O Brasil disparou na liderança incômoda em destruição do meio ambiente. No ano passado, foi responsável por um terço da devastação de florestas virgens no mundo, segundo relatório divulgado pelo Global Forest Watch (GFW), organização que mantém uma plataforma on-line de monitoramento de florestas. Para especialistas, além dos riscos para o planeta, isso destrói mais a já combalida imagem do país no exterior, sobretudo, no que tange a políticas ambientais.
De acordo com o relatório, de janeiro a dezembro de 2019, o Brasil perdeu cerca de 1,3 milhão de hectares (13.610 km²) de floresta tropical virgem, enquanto, no mundo, foram perdidos 3,8 milhões de hectares. A área devastada no país por queimadas ou desmatamento é maior do que a cidade de Sidney, na Austrália, que tem 12.368 km². Segundo o GFW, que usa dados da Nasa, do Google, do Serviço Geológico dos Estados Unidos e da Universidade de Maryland (EUA), 95% da perda ocorreram na Amazônia.
Em segundo e terceiro lugares, a República Democrática do Congo e a Indonésia tiveram reduções de 475,2 mil hectares e 323,6 mil hectares, respectivamente. Por conta de incêndios que ocorreram em agosto de 2019 em áreas de alta biodiversidade, a Bolívia está em quarto lugar na lista, com perda de 290,4 mil hectares.
Os dados oficiais do governo, apurados pelo Projeto Monitoramento do Desmatamento da Floresta Amazônica Brasileira por Satélite (Prodes), do Instituto Nacional de Pesquisas Espaciais (Inpe), indicam que, em 2019, foram desmatados 9.762 km² de floresta amazônica, um aumento de 30% frente ao desmatamento do ano anterior, de 7.536 km².
Segundo Rômulo Batista, porta-voz da campanha de Amazônia do Greenpeace, é preciso apontar as diferenças entre os dois sistemas. “O Prodes usa o período entre agosto e julho e o relatório do GFW é de janeiro a dezembro.
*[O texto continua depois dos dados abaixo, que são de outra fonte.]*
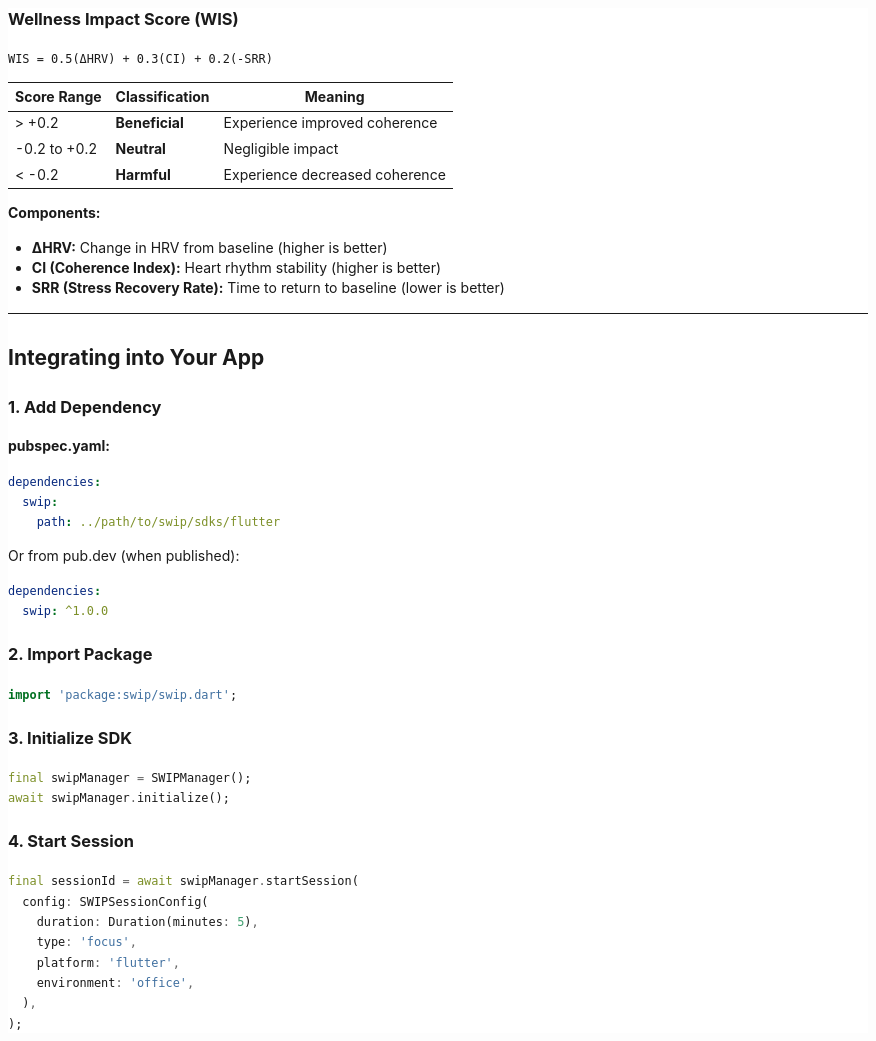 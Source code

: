### Wellness Impact Score (WIS)

```
WIS = 0.5(ΔHRV) + 0.3(CI) + 0.2(-SRR)
```

| Score Range | Classification | Meaning |
|-------------|----------------|---------|
| > +0.2 | **Beneficial** | Experience improved coherence |
| -0.2 to +0.2 | **Neutral** | Negligible impact |
| < -0.2 | **Harmful** | Experience decreased coherence |

**Components:**
- **ΔHRV:** Change in HRV from baseline (higher is better)
- **CI (Coherence Index):** Heart rhythm stability (higher is better)
- **SRR (Stress Recovery Rate):** Time to return to baseline (lower is better)

---

## Integrating into Your App

### 1. Add Dependency

**pubspec.yaml:**
```yaml
dependencies:
  swip:
    path: ../path/to/swip/sdks/flutter
```

Or from pub.dev (when published):
```yaml
dependencies:
  swip: ^1.0.0
```

### 2. Import Package

```dart
import 'package:swip/swip.dart';
```

### 3. Initialize SDK

```dart
final swipManager = SWIPManager();
await swipManager.initialize();
```

### 4. Start Session

```dart
final sessionId = await swipManager.startSession(
  config: SWIPSessionConfig(
    duration: Duration(minutes: 5),
    type: 'focus',
    platform: 'flutter',
    environment: 'office',
  ),
);
```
O tamanho da degradação que os dois sistemas observam também é diferente. Os dois sistemas são complementares”, ressaltou. O Prodes mede o corte raso e o GFW soma a isso a degradação florestal, incluindo o que é chamado brocar, a abertura feita para entrar na mata. “Portanto, mede um espectro de perturbações muito maior do que o corte raso”, comparou.
Ciclo da água
A devastação da Amazônia pode levar à quebra do ciclo da água, alertou Batista. “A floresta tem uma capacidade enorme de bombear água do solo para a atmosfera. Essa umidade é um grande termostato para o clima mundial. No Brasil, é responsável por rios voadores, massas de nuvens que irrigam toda a produção do Centro-Oeste e Sudeste brasileiro”, detalhou. “Seja em que sistema for, há aumento do desmatamento. O que comprova que a política ambiental deste governo é anti-meio ambiente”, sustentou.
Segundo o professor do Departamento de Ecologia da Universidade de Brasília (UnB) José Francisco Gonçalves Júnior, o termo “florestas virgens” indica que não há qualquer tipo de presença humana ou influência de degradação ambiental ou poluição. “O fato de estar na zona tropical é um indicativo da elevada diversidade de espécies, genética, habitats com processos ecológicos complexos”, explicou. “A devastação pode levar ao desaparecimento da biodiversidade; algumas diversidades ainda não descritas devido à velocidade com que são degradadas em relação ao tempo e recursos para a comunidade científica estudá-las”, assinalou.
Para Márcio Astrini, secretário-executivo do Observatório do Clima, o dado é mais um motivo para depreciar a imagem do país no exterior. “O Brasil deveria estar cuidando do patrimônio. É nosso, mas afeta o planeta inteiro. Isso é péssimo para as mudanças climáticas”, lamentou. Astrini também alertou para o perigo à saúde, sobretudo, em um momento de pandemia. “A devastação da Amazônia é um risco muito grande para a saúde do planeta. É o lugar mais rico em vida, com imenso estoque de vírus. Quanto mais a gente avança na floresta, maior o risco de ter novas zoonoses”, destacou.
Na opinião do deputado Alessandro Molon (PSB/RJ), da Frente Parlamentar Ambientalista, os dados podem afetar as exportações dos produtos brasileiros para o exterior. “Tudo o que esse governo tem conseguido fazer é envergonhar o Brasil. Daqui a pouco, o produto brasileiro será sinônimo de destruição da Amazônia. E isso é o que de pior pode nos acontecer”, lastimou.Procurado, o Ministério do Meio Ambiente não respondeu.